● **Data extract**:
=== Section Start ===
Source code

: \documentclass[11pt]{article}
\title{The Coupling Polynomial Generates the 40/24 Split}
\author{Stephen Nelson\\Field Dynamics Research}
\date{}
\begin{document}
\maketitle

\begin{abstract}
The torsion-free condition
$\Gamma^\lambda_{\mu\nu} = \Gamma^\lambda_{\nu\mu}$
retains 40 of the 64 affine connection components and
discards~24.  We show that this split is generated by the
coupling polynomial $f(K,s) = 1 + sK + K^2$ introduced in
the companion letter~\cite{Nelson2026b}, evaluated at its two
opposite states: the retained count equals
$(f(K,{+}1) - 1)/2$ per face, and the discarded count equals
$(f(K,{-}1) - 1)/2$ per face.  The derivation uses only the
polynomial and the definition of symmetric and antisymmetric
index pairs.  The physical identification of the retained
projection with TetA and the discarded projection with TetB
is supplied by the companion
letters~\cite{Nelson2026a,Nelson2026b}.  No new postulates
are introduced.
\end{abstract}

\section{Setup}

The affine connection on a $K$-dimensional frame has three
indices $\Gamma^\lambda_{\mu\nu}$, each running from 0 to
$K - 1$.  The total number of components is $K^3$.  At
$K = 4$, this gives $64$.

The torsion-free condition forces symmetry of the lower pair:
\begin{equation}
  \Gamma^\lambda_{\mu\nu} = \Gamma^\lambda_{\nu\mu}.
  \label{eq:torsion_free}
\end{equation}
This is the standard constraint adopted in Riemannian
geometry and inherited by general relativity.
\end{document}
=== Section End ===
Using only the listing above, restate exactly the lines from the line containing "projection with TetA" through the line containing "this gives $64$.", both included.

projection with TetA and the discarded projection with TetB
is supplied by the companion
letters~\cite{Nelson2026a,Nelson2026b}.  No new postulates
are introduced.
\end{abstract}

\section{Setup}

The affine connection on a $K$-dimensional frame has three
indices $\Gamma^\lambda_{\mu\nu}$, each running from 0 to
$K - 1$.  The total number of components is $K^3$.  At
$K = 4$, this gives $64$.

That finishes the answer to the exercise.